**Exercise instructions:**
Gather all lines in the entries that include the word "materials".

(Dataset items)
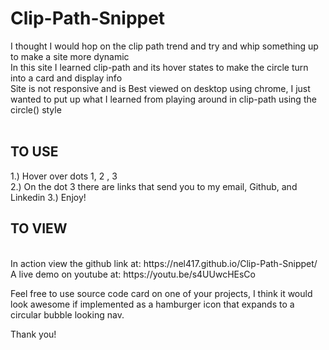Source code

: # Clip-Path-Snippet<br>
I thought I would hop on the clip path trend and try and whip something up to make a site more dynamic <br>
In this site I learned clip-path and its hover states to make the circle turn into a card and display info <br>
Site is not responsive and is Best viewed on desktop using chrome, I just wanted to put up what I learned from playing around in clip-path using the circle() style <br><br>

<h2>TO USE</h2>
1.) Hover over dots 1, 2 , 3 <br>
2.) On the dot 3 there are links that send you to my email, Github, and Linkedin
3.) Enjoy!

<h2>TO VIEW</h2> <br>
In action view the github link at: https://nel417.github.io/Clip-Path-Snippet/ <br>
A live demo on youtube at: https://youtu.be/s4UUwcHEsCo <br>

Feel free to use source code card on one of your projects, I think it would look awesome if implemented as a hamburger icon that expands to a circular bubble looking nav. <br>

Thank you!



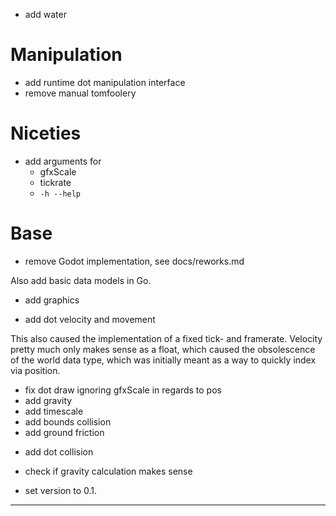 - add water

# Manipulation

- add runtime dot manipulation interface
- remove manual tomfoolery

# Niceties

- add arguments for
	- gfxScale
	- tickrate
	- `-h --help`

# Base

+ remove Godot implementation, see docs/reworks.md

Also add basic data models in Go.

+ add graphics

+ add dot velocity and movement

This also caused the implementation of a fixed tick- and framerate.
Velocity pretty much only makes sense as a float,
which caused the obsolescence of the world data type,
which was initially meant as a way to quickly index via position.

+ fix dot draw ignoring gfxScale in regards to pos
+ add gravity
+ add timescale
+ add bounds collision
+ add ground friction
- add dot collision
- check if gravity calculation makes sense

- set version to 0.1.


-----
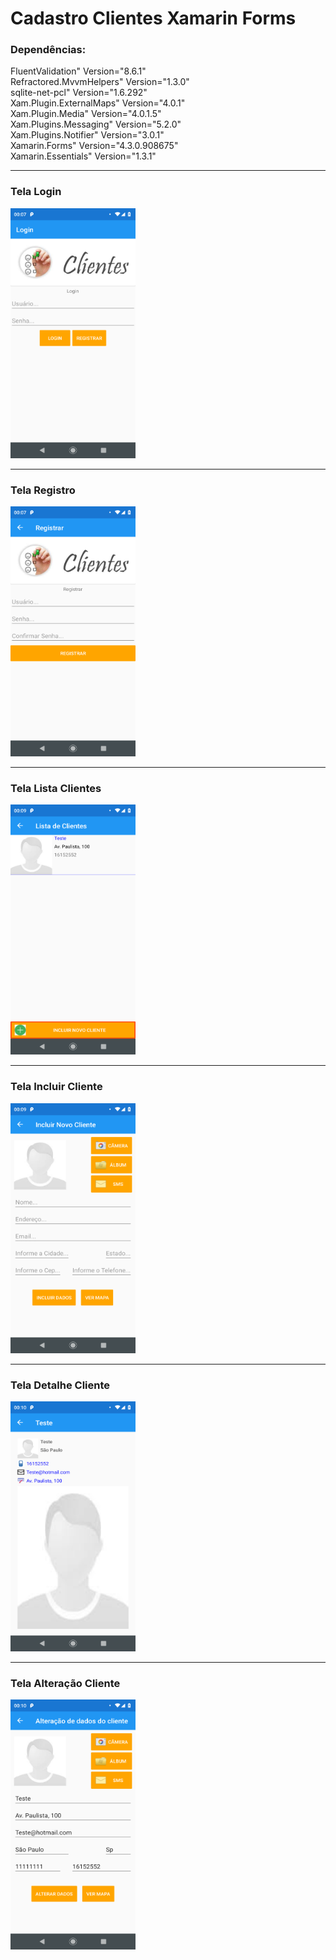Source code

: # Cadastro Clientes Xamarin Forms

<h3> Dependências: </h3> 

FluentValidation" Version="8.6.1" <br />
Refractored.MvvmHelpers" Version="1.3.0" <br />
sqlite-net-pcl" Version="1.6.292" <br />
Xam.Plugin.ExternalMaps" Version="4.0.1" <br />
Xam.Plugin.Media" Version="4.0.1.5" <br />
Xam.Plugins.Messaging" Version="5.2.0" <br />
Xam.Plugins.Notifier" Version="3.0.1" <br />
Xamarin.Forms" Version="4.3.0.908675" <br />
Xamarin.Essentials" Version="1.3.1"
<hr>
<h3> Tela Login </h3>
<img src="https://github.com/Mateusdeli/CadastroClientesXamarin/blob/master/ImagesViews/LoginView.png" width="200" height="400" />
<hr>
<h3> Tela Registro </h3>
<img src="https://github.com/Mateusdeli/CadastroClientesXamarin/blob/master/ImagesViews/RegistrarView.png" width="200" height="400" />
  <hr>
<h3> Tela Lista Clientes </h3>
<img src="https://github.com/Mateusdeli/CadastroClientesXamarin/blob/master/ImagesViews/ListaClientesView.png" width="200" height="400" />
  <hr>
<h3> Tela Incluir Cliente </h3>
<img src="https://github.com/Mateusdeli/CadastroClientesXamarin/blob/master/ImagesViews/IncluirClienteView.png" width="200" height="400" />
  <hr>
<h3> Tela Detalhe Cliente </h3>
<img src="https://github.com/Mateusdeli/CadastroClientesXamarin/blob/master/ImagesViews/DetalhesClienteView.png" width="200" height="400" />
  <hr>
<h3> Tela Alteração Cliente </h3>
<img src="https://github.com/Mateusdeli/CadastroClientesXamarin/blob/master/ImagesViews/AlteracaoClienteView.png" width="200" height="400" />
* * *
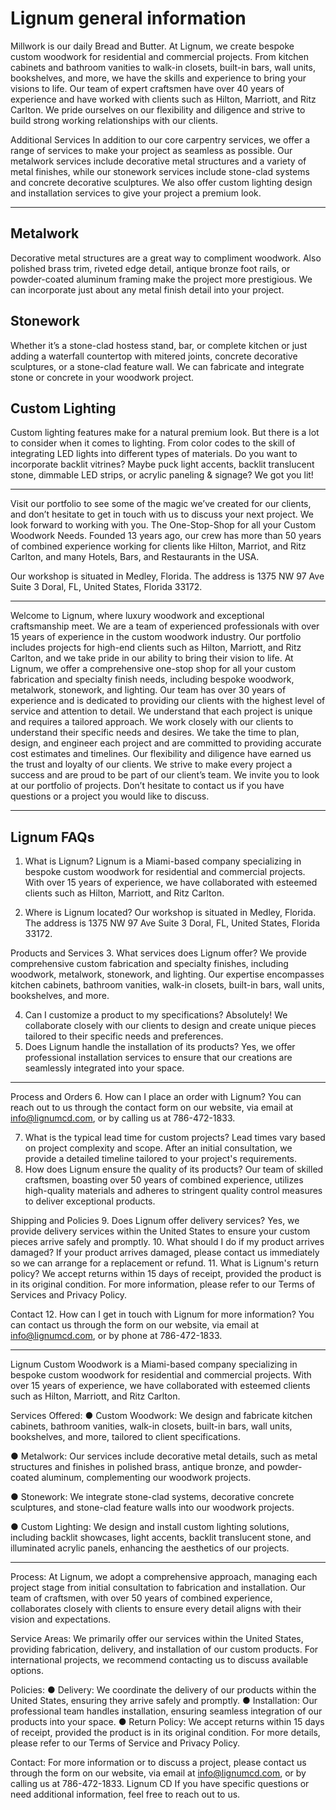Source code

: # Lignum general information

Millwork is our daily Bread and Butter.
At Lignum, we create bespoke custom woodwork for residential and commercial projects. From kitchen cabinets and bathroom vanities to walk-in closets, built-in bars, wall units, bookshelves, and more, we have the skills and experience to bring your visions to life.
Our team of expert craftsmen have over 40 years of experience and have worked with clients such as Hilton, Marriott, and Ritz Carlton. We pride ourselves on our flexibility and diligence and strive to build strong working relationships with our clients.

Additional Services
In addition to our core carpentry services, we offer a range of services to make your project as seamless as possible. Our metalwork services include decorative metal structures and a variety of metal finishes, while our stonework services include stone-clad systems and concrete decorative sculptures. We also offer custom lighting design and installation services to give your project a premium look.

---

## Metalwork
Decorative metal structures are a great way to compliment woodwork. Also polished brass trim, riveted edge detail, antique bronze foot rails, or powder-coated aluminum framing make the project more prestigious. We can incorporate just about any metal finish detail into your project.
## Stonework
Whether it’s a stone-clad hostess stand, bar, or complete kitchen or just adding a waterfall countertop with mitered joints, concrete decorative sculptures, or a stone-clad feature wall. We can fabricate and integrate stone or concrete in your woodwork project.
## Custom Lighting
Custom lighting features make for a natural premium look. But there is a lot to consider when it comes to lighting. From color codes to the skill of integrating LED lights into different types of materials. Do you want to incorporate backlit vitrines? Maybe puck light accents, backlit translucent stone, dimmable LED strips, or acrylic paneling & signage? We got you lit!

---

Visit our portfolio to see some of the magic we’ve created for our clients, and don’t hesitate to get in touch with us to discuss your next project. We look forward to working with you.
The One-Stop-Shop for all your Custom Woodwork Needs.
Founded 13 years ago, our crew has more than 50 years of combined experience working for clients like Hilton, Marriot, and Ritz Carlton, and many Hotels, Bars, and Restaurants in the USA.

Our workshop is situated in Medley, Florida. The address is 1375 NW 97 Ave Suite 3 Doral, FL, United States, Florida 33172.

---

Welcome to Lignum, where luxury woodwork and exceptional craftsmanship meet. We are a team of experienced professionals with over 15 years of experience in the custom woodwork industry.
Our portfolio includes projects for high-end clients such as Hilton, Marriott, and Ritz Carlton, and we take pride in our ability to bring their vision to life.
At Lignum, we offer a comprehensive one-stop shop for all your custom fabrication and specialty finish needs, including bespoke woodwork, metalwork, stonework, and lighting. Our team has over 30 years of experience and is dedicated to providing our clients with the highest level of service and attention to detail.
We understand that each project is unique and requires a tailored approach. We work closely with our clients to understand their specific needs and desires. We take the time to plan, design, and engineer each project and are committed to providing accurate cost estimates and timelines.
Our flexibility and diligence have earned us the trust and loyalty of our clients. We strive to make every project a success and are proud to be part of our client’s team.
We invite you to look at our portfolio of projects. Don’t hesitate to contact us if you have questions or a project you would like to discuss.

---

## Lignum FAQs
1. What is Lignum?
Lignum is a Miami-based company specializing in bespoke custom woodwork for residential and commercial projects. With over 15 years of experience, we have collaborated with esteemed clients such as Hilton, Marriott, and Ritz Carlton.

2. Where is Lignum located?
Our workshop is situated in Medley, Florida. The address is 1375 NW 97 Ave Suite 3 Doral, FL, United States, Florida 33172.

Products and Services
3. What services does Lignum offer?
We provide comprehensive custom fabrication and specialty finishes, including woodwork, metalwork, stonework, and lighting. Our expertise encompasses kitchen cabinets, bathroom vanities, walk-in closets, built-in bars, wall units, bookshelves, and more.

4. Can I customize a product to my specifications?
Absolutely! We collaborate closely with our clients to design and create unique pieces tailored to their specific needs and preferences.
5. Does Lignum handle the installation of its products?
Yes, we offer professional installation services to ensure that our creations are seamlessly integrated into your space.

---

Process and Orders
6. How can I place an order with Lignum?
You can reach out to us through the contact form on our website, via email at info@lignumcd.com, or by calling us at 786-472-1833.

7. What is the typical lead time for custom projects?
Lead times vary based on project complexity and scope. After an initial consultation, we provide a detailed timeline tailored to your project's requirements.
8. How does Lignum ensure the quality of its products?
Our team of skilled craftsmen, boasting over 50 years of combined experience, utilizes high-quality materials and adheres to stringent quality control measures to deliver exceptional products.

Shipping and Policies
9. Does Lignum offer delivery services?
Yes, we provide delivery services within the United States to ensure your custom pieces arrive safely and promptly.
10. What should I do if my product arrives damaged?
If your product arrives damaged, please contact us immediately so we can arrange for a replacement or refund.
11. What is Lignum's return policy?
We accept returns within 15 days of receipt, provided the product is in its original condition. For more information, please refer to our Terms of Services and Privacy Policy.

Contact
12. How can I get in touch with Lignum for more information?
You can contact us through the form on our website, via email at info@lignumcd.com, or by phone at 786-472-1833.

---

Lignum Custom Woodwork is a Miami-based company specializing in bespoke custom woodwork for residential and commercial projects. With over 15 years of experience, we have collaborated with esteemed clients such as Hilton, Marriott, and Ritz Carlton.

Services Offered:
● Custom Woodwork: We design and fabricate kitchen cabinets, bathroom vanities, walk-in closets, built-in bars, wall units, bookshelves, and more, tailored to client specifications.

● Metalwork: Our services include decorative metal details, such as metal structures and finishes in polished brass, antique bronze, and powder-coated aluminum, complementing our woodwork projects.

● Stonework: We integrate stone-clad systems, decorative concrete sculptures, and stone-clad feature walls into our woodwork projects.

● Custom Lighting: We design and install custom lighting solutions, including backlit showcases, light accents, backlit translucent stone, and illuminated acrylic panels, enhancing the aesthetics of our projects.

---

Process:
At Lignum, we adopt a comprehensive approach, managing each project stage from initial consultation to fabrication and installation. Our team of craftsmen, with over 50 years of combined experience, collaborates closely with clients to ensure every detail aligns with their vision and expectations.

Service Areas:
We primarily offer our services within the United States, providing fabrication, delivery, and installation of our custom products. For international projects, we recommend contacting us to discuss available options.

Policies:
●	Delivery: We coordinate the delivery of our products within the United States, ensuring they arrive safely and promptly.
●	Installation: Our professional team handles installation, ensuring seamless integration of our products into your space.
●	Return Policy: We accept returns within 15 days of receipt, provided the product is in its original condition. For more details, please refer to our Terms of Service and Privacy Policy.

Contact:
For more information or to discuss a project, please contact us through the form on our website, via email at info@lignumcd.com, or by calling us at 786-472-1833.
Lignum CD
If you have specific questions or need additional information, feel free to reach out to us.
==
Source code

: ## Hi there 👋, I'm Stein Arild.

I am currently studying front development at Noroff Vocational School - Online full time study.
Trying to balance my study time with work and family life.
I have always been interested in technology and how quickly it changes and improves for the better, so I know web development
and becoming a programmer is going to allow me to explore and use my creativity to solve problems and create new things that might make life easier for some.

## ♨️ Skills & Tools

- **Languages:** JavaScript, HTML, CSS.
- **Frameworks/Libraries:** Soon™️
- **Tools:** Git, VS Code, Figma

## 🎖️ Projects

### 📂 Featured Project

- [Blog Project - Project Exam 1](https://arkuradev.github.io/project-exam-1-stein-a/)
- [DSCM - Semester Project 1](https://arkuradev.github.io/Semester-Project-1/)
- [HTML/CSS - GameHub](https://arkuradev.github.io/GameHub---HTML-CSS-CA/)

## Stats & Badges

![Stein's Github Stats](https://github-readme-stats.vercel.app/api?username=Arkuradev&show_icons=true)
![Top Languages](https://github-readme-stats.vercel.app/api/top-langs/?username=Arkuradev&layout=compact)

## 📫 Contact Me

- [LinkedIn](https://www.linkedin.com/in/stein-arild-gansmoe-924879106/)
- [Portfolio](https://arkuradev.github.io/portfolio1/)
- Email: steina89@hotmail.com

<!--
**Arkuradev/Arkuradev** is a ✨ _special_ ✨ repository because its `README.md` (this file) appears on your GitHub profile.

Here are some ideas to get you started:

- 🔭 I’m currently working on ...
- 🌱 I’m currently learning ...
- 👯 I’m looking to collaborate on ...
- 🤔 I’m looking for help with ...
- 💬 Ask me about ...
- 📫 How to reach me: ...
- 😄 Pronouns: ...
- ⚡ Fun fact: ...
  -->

**Answer to this exercise:**
Custom lighting features make for a natural premium look. But there is a lot to consider when it comes to lighting. From color codes to the skill of integrating LED lights into different types of materials. Do you want to incorporate backlit vitrines? Maybe puck light accents, backlit translucent stone, dimmable LED strips, or acrylic paneling & signage? We got you lit!
Our team of skilled craftsmen, boasting over 50 years of combined experience, utilizes high-quality materials and adheres to stringent quality control measures to deliver exceptional products.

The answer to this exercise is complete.